Все это разные записи, и с различными произведениями они связаны, но есть между ними и нечто общее. Это разнообразные модели ненавистного Чехову самодовольства, «самодостаточности» героя, его, если можно так сказать сытости самим собой.
Последняя запись особенно характерна: в ней контрастно сопоставлены «порядочный рабочий человек», с его критическим отношением «к себе и своему делу», и, с другой стороны, праздный пройдоха, самодовольно поучающий в серебряковском духе: «Надо дело делать».
Запись относится к последним годам жизни Чехова, и это еще раз подчеркивает, как долговременны были его раздумья о человеческом самодовольстве, сытости.
Иванов — один из первых персонажей Чехова-драматурга, обнаруживший свою полную несовместимость с миром душевной сытости, «кружовенного варенья». Грешный во многом, он не грешен в одном — примиренности с самим собой, в привычке к себе.
Вот на что наталкивает игра И. Смоктуновского в роли Иванова. В ней чувствуется не только актерская удача, но и нечто итоговое в осмыслении характера чеховского героя.
Невозможно представить себе этот мхатовский спектакль в 40-е годы, в 50-е, даже в 60-е.
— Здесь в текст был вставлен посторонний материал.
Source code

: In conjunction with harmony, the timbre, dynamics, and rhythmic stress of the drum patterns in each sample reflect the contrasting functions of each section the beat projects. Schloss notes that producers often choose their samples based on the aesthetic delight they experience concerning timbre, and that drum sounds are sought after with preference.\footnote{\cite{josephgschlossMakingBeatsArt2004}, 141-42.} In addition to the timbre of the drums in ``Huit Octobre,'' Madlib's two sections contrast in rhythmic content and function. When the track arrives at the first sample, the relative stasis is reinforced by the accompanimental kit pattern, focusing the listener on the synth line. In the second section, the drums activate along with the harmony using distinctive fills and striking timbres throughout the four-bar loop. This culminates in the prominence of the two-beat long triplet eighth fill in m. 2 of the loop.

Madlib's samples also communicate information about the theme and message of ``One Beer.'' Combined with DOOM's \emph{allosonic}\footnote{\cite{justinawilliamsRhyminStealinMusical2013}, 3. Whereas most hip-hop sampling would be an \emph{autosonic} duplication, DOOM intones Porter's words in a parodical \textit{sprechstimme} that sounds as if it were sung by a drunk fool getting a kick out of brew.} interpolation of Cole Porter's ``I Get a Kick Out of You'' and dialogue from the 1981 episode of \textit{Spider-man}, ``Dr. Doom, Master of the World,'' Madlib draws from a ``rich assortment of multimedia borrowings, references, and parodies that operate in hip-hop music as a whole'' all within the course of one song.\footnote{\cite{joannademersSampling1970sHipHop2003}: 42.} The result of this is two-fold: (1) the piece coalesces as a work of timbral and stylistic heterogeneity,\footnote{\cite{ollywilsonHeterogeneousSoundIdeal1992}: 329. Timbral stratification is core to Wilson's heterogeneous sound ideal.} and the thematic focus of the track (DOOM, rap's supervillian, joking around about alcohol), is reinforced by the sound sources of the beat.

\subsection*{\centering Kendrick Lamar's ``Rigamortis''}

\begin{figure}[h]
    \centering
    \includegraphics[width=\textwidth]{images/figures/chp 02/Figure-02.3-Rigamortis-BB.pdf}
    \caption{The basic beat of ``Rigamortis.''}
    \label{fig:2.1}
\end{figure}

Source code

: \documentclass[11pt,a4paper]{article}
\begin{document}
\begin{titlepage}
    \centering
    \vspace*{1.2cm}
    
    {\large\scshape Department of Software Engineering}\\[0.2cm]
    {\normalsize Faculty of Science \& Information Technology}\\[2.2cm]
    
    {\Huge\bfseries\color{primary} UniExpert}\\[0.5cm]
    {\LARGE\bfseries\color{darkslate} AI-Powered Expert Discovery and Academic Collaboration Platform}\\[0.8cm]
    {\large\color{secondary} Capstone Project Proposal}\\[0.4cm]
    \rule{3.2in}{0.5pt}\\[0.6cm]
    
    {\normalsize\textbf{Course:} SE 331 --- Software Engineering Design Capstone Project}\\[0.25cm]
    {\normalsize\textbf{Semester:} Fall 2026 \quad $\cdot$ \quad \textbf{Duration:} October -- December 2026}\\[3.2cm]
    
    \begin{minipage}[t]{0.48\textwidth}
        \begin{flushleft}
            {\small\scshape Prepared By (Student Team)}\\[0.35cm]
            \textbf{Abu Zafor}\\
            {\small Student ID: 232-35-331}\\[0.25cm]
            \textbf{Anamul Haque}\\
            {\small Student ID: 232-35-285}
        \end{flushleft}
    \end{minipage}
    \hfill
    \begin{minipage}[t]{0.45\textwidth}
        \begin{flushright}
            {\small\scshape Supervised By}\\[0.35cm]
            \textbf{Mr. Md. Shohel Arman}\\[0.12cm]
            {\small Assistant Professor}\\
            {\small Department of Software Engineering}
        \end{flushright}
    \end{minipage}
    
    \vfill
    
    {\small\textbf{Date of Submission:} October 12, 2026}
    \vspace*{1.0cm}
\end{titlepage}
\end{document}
70-е годы — новая волна в изучении, сценическом истолковании и экранизации Чехова. Издаются исследования, построенные на новых материалах — рукописных, мемуарных, библиографических. В свет выходят статьи и книги, в которых развертывается полемика со старыми, догматическими концепциями, оспаривается односторонний, «линейный» подход к Чехову, всякого рода заданность.
В эти годы мы увидели три спектакля «Иванова»: на сцене московского Театра имени Ленинского комсомола (постановка М. Захарова и С. Штейна), в рижском Театре юного зрителя (режиссер А. Шапиро) и на сцене МХАТ (постановка О. Ефремова).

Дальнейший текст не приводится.